The frozen frontal cortices were homogenized in cold buffer containing 50 mM Tris-HCl (pH 7.4), 2.0 mM EDTA, 10 mM β-mercaptoethanol and 8.5% sucrose. The homogenates were centrifuged at 15,000 × g for 10 min, and the resulting supernatants (crude extracts) were used for Western blot analyses after protein assay by modified Lowry methods [18]. Western blots were carried out by using 10% SDS-PAGE and standard procedure and developed by using enhanced chemiluminescence kit (Pierce Biotechnology, Rockford, IL). Levels of O-GlcNAcylation and tau phosphorylation at individual phosphorylation sites were determined by immuno-dot-blot assay of the brain extracts, as described previously [19].

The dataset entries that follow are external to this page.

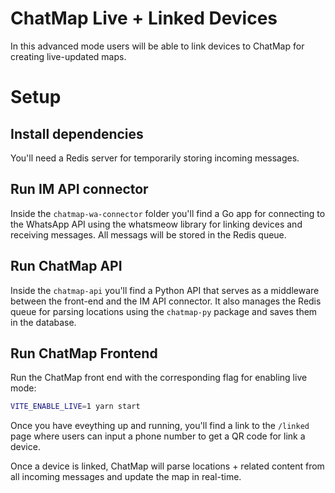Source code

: # ChatMap Live + Linked Devices

In this advanced mode users will be able to link devices to ChatMap
for creating live-updated maps.

# Setup

## Install dependencies

You'll need a Redis server for temporarily storing incoming messages.

## Run IM API connector

Inside the `chatmap-wa-connector` folder you'll find a Go app for connecting to
the WhatsApp API using the whatsmeow library for linking devices and 
receiving messages. All messags will be stored in the Redis queue.

## Run ChatMap API

Inside the `chatmap-api` you'll find a Python API that serves as a middleware between
the front-end and the IM API connector. It also manages the Redis queue for parsing
locations using the `chatmap-py` package and saves them in the database.

## Run ChatMap Frontend

Run the ChatMap front end with the corresponding flag for enabling live mode:

```bash
VITE_ENABLE_LIVE=1 yarn start
```

Once you have eveything up and running, you'll find a link to the `/linked` page
where users can input a phone number to get a QR code for link a device. 

Once a device is linked, ChatMap will parse locations + related content from
all incoming messages and update the map in real-time.

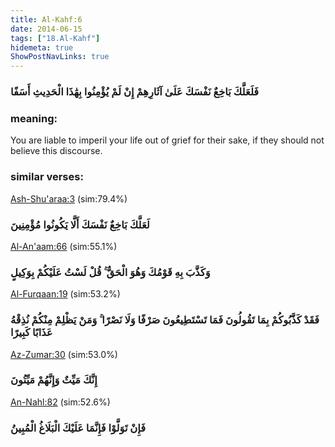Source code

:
 ```yaml
---
title: Al-Kahf:6
date: 2014-06-15
tags: ["18.Al-Kahf"]
hidemeta: true 
ShowPostNavLinks: true 
---
```

### فَلَعَلَّكَ بَاخِعٌ نَفْسَكَ عَلَىٰ آثَارِهِمْ إِنْ لَمْ يُؤْمِنُوا بِهَٰذَا الْحَدِيثِ أَسَفًا
### meaning: 
You are liable to imperil your life out of grief for their sake, if they should not believe this discourse.
### similar verses: 

[Ash-Shu'araa:3](/26/3) (sim:79.4%)

### لَعَلَّكَ بَاخِعٌ نَفْسَكَ أَلَّا يَكُونُوا مُؤْمِنِينَ

[Al-An'aam:66](/6/66) (sim:55.1%)

### وَكَذَّبَ بِهِ قَوْمُكَ وَهُوَ الْحَقُّ ۚ قُلْ لَسْتُ عَلَيْكُمْ بِوَكِيلٍ

[Al-Furqaan:19](/25/19) (sim:53.2%)

### فَقَدْ كَذَّبُوكُمْ بِمَا تَقُولُونَ فَمَا تَسْتَطِيعُونَ صَرْفًا وَلَا نَصْرًا ۚ وَمَنْ يَظْلِمْ مِنْكُمْ نُذِقْهُ عَذَابًا كَبِيرًا

[Az-Zumar:30](/39/30) (sim:53.0%)

### إِنَّكَ مَيِّتٌ وَإِنَّهُمْ مَيِّتُونَ

[An-Nahl:82](/16/82) (sim:52.6%)

### فَإِنْ تَوَلَّوْا فَإِنَّمَا عَلَيْكَ الْبَلَاغُ الْمُبِينُ
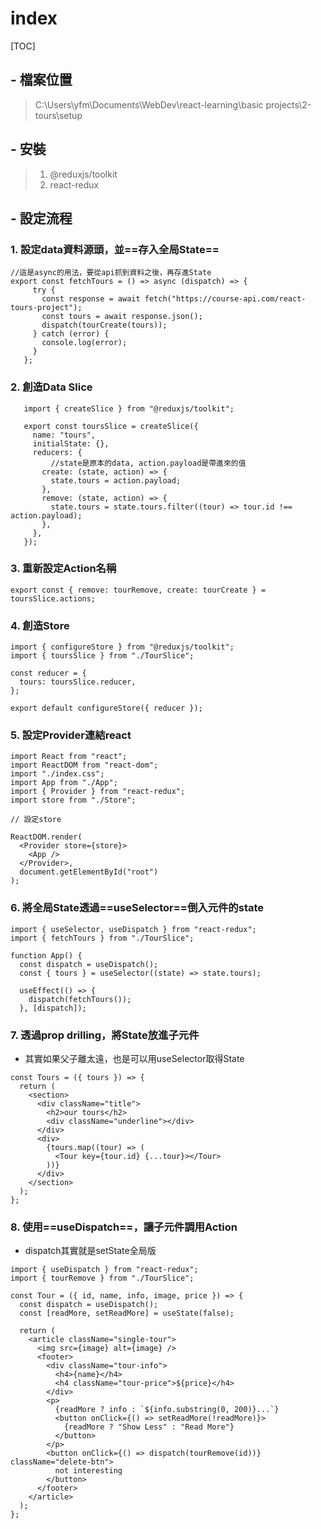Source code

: # index

\[TOC\]

## - 檔案位置

> C:\Users\yfm\Documents\WebDev\react-learning\basic projects\2-tours\setup

## - 安裝

> 1. @reduxjs/toolkit
> 2. react-redux

## - 設定流程

### 1. 設定data資料源頭，並==存入全局State==

```text
//這是async的用法，要從api抓到資料之後，再存進State  
export const fetchTours = () => async (dispatch) => {
     try {
       const response = await fetch("https://course-api.com/react-tours-project");
       const tours = await response.json();
       dispatch(tourCreate(tours));
     } catch (error) {
       console.log(error);
     }
   };
```

### 2. 創造Data Slice

```text
   import { createSlice } from "@reduxjs/toolkit";

   export const toursSlice = createSlice({
     name: "tours",
     initialState: {},
     reducers: {
         //state是原本的data, action.payload是帶進來的值
       create: (state, action) => {
         state.tours = action.payload;
       },
       remove: (state, action) => {
         state.tours = state.tours.filter((tour) => tour.id !== action.payload);
       },
     },
   });
```

### 3. 重新設定Action名稱

```text
export const { remove: tourRemove, create: tourCreate } = toursSlice.actions;
```

### 4. 創造Store

```text
import { configureStore } from "@reduxjs/toolkit";
import { toursSlice } from "./TourSlice";

const reducer = {
  tours: toursSlice.reducer,
};

export default configureStore({ reducer });
```

### 5. 設定Provider連結react

```text
import React from "react";
import ReactDOM from "react-dom";
import "./index.css";
import App from "./App";
import { Provider } from "react-redux";
import store from "./Store";

// 設定store

ReactDOM.render(
  <Provider store={store}>
    <App />
  </Provider>,
  document.getElementById("root")
);
```

### 6. 將全局State透過==useSelector==倒入元件的state

```text
import { useSelector, useDispatch } from "react-redux";
import { fetchTours } from "./TourSlice";

function App() {
  const dispatch = useDispatch();
  const { tours } = useSelector((state) => state.tours);

  useEffect(() => {
    dispatch(fetchTours());
  }, [dispatch]);
```

### 7. 透過prop drilling，將State放進子元件

* 其實如果父子離太遠，也是可以用useSelector取得State

```text
const Tours = ({ tours }) => {
  return (
    <section>
      <div className="title">
        <h2>our tours</h2>
        <div className="underline"></div>
      </div>
      <div>
        {tours.map((tour) => (
          <Tour key={tour.id} {...tour}></Tour>
        ))}
      </div>
    </section>
  );
};
```

### 8. 使用==useDispatch==，讓子元件調用Action

* dispatch其實就是setState全局版

```text
import { useDispatch } from "react-redux";
import { tourRemove } from "./TourSlice";

const Tour = ({ id, name, info, image, price }) => {
  const dispatch = useDispatch();
  const [readMore, setReadMore] = useState(false);

  return (
    <article className="single-tour">
      <img src={image} alt={image} />
      <footer>
        <div className="tour-info">
          <h4>{name}</h4>
          <h4 className="tour-price">${price}</h4>
        </div>
        <p>
          {readMore ? info : `${info.substring(0, 200)}...`}
          <button onClick={() => setReadMore(!readMore)}>
            {readMore ? "Show Less" : "Read More"}
          </button>
        </p>
        <button onClick={() => dispatch(tourRemove(id))} className="delete-btn">
          not interesting
        </button>
      </footer>
    </article>
  );
};
```

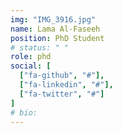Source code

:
 ```yaml
---
img: "IMG_3916.jpg"
name: Lama Al-Faseeh
position: PhD Student
# status: " "
role: phd
social: [
  ["fa-github", "#"],
  ["fa-linkedin", "#"],
  ["fa-twitter", "#"]
]
# bio:
---
```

2.4. Correlation and statistic analysis

Linear correlations between GLUT levels and levels of O-GlcNAcylation or tau phosphorylation or tangle density in human brains were analyzed by using MS Excel. Comparisons of means between groups were analyzed by Student's t-test.

3. Results

3.1. Levels of various GLUTs are differentially altered in AD brain

We first determined the levels of four major brain GLUTs (GLUT1–4) in 7 AD and 7 age-matched control brains by quantitative Western blots. We found that the levels of GLUT1 and GLUT3 were significantly decreased (25–30%) in AD brain as compared with controls (Fig. 1), whereas there was no significant difference in GLUT4 level between the two groups. In contrast and surprisingly, the GLUT2 level was found to be markedly increased (∼1.5-fold) in AD brain.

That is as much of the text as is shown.